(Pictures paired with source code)
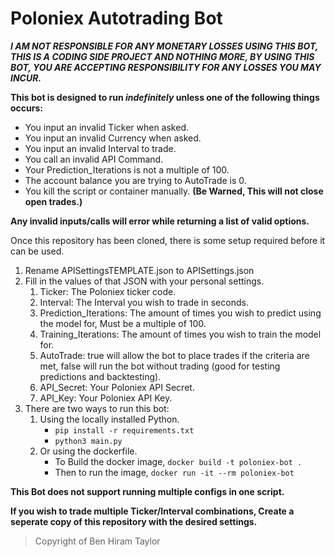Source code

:# Poloniex Autotrading Bot
***I AM NOT RESPONSIBLE FOR ANY MONETARY LOSSES USING THIS BOT, THIS IS A CODING SIDE PROJECT AND NOTHING MORE, BY USING THIS BOT, YOU ARE ACCEPTING RESPONSIBILITY FOR ANY LOSSES YOU MAY INCUR.***

**This bot is designed to run _indefinitely_ unless one of the following things occurs:**
- You input an invalid Ticker when asked.
- You input an invalid Currency when asked.
- You input an invalid Interval to trade.
- You call an invalid API Command.
- Your Prediction_Iterations is not a multiple of 100.
- The account balance you are trying to AutoTrade is 0.
- You kill the script or container manually. **(Be Warned, This will not close open trades.)**

**Any invalid inputs/calls will error while returning a list of valid options.**

Once this repository has been cloned, there is some setup required before it can be used.

1. Rename APISettingsTEMPLATE.json to APISettings.json
2. Fill in the values of that JSON with your personal settings.
   1. Ticker: The Poloniex ticker code.
   2. Interval: The Interval you wish to trade in seconds.
   3. Prediction_Iterations: The amount of times you wish to predict using the model for, Must be a multiple of 100.
   4. Training_Iterations: The amount of times you wish to train the model for.
   5. AutoTrade: true will allow the bot to place trades if the criteria are met, false will run the bot without trading (good for testing predictions and backtesting).
   6. API_Secret: Your Poloniex API Secret.
   7. API_Key: Your Poloniex API Key.
3. There are two ways to run this bot: 
   1. Using the locally installed Python.
      - `pip install -r requirements.txt`
      - `python3 main.py`
   2. Or using the dockerfile.
      - To Build the docker image, `docker build -t poloniex-bot .`
      - Then to run the image, `docker run -it --rm poloniex-bot`
  
**This Bot does not support running multiple configs in one script.**

**If you wish to trade multiple Ticker/Interval combinations, Create a seperate copy of this repository with the desired settings.**
> Copyright of Ben Hiram Taylor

■ ACTIVITY
Print every entry above verbatim but drop the images.

■ RESPONSE
Source code

:# Poloniex Autotrading Bot
***I AM NOT RESPONSIBLE FOR ANY MONETARY LOSSES USING THIS BOT, THIS IS A CODING SIDE PROJECT AND NOTHING MORE, BY USING THIS BOT, YOU ARE ACCEPTING RESPONSIBILITY FOR ANY LOSSES YOU MAY INCUR.***

**This bot is designed to run _indefinitely_ unless one of the following things occurs:**
- You input an invalid Ticker when asked.
- You input an invalid Currency when asked.
- You input an invalid Interval to trade.
- You call an invalid API Command.
- Your Prediction_Iterations is not a multiple of 100.
- The account balance you are trying to AutoTrade is 0.
- You kill the script or container manually. **(Be Warned, This will not close open trades.)**

**Any invalid inputs/calls will error while returning a list of valid options.**

Once this repository has been cloned, there is some setup required before it can be used.

1. Rename APISettingsTEMPLATE.json to APISettings.json
2. Fill in the values of that JSON with your personal settings.
   1. Ticker: The Poloniex ticker code.
   2. Interval: The Interval you wish to trade in seconds.
   3. Prediction_Iterations: The amount of times you wish to predict using the model for, Must be a multiple of 100.
   4. Training_Iterations: The amount of times you wish to train the model for.
   5. AutoTrade: true will allow the bot to place trades if the criteria are met, false will run the bot without trading (good for testing predictions and backtesting).
   6. API_Secret: Your Poloniex API Secret.
   7. API_Key: Your Poloniex API Key.
3. There are two ways to run this bot: 
   1. Using the locally installed Python.
      - `pip install -r requirements.txt`
      - `python3 main.py`
   2. Or using the dockerfile.
      - To Build the docker image, `docker build -t poloniex-bot .`
      - Then to run the image, `docker run -it --rm poloniex-bot`
  
**This Bot does not support running multiple configs in one script.**

**If you wish to trade multiple Ticker/Interval combinations, Create a seperate copy of this repository with the desired settings.**
> Copyright of Ben Hiram Taylor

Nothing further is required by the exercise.